After various forays to the UK, Ms. Ozell is currently undertaking a short tour, this time as the headliner, with a full band in tow, ahead of the launch of her new album, ‘Overnight Lows’, due for release this winter. She is a real extrovert; feisty and outspoken, and has a varied life passage to draw on, from performing as a teenager at low key dives in Boulder, Colorado when she doctored her driving licence data to meet the ID requirements, to life amidst British thespians as she is the wife of Patrick Stewart. Hailing originally from Reno, Nevada, she is classically trained but it is primarily blues influences that are foremost in much of her set tonight, with elements of jazz and some tinges of 1970s pop. It is not too far from a Woodstock hotch potch, fittingly as that influential touchstone has just marked its 50th anniversary.
She was backed tonight by a mainly UK-sourced band (Pete Harper, keys; Mark Stepro, drums; Greig Robinson, bass; Sam Lewis and Zak Hobbs, guitars) all interacting well having only recently joined up with her. Harper in particular is a strong presence, both physically, with the keyboards set up at front of stage, and aurally as the keys are the drivers of much of the set. ‘Git Gone’ opened with its slick, rollicking boogie followed by the much slower ‘Comes And It Goes’, which, at a pinch, could be a mid 1970s Radio One chart single. ‘Saint Ursula’ was based on an Anglo-Saxon saint, an early example of Welsh feminism whom Ozell has dug up for inspiration while “I Saw The Light’ was a strong song with a tugging melodic harmonised chorus. In a similar vein, ‘The Garden’ impressed with its melodious refrain, “Walk out in the garden tonight.”

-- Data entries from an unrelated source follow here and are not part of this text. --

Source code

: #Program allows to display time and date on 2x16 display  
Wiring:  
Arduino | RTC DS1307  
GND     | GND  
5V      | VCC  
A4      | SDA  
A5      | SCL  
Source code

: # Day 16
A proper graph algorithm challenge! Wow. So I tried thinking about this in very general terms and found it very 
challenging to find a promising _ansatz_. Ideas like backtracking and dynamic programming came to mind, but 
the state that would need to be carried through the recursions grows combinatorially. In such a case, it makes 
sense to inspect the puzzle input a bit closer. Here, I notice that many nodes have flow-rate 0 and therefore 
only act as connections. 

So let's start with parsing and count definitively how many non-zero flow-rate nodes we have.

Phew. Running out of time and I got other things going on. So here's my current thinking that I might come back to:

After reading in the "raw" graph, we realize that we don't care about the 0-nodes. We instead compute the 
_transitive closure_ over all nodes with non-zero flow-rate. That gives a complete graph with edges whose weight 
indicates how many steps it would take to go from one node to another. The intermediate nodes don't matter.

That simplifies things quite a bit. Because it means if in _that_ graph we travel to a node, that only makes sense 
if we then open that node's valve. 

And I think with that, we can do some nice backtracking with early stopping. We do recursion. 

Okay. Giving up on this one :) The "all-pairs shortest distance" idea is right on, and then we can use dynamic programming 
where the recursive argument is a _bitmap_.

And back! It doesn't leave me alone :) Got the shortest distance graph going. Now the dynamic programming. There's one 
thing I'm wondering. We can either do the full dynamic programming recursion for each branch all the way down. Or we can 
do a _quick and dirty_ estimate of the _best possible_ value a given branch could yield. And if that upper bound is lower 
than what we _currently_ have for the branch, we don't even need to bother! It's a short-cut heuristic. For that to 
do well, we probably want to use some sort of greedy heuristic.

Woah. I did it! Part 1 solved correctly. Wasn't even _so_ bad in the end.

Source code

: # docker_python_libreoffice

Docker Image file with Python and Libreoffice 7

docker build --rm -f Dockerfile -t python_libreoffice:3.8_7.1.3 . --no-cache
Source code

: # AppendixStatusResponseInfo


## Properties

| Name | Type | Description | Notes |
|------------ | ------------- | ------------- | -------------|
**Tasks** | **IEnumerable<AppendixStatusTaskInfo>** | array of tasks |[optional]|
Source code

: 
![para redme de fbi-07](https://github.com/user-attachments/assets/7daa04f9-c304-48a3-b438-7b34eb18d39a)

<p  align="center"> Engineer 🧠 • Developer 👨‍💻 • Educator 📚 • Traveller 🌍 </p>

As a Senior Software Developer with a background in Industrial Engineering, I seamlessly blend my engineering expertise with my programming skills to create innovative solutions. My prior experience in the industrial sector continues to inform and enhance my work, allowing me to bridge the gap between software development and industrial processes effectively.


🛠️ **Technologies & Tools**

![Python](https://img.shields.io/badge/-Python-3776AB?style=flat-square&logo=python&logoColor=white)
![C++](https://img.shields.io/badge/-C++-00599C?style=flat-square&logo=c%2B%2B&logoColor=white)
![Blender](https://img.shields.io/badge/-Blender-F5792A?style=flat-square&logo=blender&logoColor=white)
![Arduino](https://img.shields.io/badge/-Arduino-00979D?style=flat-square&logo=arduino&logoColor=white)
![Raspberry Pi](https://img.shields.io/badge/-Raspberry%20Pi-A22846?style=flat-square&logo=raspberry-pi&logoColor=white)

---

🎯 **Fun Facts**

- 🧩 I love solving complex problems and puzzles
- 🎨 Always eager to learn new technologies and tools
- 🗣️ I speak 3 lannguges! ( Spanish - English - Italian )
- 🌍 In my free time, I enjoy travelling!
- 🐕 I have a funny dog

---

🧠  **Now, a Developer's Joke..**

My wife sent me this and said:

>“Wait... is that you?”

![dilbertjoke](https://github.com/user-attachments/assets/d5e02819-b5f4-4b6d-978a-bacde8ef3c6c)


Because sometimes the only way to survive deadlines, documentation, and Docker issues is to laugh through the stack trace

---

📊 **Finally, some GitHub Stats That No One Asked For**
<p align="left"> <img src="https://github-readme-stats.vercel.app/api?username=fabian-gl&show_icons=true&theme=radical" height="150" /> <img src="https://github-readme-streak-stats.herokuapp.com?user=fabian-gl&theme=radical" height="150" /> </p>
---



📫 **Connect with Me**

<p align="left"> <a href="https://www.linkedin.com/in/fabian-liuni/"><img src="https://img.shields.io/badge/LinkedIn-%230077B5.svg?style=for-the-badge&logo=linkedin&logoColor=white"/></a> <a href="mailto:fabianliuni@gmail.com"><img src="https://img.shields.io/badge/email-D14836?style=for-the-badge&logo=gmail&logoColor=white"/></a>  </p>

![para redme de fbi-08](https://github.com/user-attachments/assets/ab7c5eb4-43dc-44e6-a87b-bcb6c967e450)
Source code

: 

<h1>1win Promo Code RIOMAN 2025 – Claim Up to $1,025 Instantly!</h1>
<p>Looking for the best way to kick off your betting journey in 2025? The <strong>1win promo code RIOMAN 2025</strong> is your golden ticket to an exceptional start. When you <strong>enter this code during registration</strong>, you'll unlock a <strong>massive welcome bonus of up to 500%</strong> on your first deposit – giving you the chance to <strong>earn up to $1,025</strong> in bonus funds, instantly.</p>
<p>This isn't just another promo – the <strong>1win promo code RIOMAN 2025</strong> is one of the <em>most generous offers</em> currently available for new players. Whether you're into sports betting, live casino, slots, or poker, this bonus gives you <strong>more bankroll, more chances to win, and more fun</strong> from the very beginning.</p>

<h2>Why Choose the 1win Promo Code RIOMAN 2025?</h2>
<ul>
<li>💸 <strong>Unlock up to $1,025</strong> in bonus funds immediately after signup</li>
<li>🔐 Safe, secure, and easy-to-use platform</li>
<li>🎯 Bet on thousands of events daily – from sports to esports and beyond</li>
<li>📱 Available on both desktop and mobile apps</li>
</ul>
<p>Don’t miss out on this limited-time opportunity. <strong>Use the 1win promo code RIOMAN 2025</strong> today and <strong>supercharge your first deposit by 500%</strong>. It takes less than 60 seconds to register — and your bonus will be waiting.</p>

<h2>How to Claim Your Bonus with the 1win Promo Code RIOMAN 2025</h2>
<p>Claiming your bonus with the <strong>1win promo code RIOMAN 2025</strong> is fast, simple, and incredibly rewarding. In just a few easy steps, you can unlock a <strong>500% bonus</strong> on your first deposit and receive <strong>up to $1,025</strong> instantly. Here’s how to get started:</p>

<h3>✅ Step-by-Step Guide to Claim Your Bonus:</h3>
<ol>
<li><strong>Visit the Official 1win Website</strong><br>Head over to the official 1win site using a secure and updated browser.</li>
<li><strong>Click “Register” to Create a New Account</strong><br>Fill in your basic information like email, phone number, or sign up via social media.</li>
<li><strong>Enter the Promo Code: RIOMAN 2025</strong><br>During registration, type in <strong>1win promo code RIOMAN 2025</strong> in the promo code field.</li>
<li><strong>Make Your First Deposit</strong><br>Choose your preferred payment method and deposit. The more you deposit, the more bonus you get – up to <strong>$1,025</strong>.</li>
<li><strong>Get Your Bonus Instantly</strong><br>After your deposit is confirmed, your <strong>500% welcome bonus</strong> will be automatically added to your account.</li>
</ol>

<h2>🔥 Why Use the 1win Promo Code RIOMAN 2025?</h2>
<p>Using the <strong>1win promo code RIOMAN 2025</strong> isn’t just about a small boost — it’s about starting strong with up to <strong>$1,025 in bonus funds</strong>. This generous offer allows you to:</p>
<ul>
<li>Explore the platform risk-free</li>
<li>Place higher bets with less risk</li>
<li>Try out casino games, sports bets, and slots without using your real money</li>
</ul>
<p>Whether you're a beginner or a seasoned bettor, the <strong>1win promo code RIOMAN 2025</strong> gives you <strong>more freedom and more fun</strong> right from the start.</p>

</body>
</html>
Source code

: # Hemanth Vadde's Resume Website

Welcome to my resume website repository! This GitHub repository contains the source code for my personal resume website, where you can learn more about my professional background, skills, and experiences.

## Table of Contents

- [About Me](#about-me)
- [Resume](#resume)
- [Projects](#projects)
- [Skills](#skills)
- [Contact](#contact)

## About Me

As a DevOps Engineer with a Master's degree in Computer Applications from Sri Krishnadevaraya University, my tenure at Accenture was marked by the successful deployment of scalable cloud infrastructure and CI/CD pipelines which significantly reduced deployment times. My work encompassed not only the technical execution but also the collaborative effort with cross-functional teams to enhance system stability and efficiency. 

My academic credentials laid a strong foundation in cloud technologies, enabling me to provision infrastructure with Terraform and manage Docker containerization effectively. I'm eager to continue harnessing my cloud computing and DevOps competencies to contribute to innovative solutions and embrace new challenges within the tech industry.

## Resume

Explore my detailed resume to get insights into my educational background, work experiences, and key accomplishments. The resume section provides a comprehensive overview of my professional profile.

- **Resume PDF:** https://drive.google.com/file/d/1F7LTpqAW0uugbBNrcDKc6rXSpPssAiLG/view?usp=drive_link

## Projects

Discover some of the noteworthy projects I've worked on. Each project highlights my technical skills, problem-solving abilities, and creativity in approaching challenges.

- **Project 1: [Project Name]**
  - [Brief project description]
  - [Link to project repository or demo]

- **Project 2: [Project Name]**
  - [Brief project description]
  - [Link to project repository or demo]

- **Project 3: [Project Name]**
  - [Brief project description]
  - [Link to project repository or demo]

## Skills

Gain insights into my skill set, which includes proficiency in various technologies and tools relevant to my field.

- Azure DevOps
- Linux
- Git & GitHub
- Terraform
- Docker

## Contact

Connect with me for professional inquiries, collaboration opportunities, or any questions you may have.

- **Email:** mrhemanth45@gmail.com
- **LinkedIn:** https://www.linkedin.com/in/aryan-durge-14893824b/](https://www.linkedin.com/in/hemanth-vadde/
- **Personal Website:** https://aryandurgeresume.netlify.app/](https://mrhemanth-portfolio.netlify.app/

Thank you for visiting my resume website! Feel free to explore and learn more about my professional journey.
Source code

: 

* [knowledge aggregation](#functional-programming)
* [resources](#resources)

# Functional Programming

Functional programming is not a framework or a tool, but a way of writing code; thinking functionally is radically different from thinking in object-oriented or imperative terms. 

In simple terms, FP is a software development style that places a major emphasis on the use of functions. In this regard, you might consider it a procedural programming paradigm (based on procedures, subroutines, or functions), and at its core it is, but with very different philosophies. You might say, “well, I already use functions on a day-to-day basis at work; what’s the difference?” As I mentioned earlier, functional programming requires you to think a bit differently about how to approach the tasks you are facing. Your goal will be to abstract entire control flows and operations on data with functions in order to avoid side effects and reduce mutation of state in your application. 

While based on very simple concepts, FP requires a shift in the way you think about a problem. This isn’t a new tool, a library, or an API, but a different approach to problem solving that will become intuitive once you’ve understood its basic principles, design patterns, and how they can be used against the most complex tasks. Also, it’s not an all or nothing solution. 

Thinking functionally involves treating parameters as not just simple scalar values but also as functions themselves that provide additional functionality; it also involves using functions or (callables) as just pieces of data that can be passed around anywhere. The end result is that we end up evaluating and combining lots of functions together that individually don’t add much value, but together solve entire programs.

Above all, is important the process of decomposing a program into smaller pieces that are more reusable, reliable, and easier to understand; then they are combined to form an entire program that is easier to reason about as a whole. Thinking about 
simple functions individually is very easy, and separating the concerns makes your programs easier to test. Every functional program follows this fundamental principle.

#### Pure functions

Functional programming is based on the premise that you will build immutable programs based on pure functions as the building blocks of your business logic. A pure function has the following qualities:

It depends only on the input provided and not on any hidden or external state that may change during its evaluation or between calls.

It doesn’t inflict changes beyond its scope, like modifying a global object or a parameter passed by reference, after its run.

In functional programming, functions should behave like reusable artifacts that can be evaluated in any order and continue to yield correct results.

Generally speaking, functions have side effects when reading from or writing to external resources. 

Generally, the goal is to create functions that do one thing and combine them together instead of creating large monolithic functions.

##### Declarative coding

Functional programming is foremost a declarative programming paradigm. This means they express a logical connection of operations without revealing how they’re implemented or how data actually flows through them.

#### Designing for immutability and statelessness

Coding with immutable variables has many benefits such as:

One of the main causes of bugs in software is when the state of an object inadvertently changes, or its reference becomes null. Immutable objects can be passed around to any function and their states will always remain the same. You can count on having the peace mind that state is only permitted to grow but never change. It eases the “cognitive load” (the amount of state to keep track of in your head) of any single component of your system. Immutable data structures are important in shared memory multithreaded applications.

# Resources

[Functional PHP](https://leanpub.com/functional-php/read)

There were a clutch of bluesy songs, ‘All That I Am’,’ Move Along Train’, ‘Not Afraid’, and ‘Love Me Like A Man’, interspersed with the new single ‘Driving Highways’, perhaps the most quintessentially Americana song of the night and one of the more lyrically inventive, the setting being the Nevada roads which Ozell recalls from her past. The set closed with a fine version of Leon Russell’s ‘Manhattan Island Serenade’.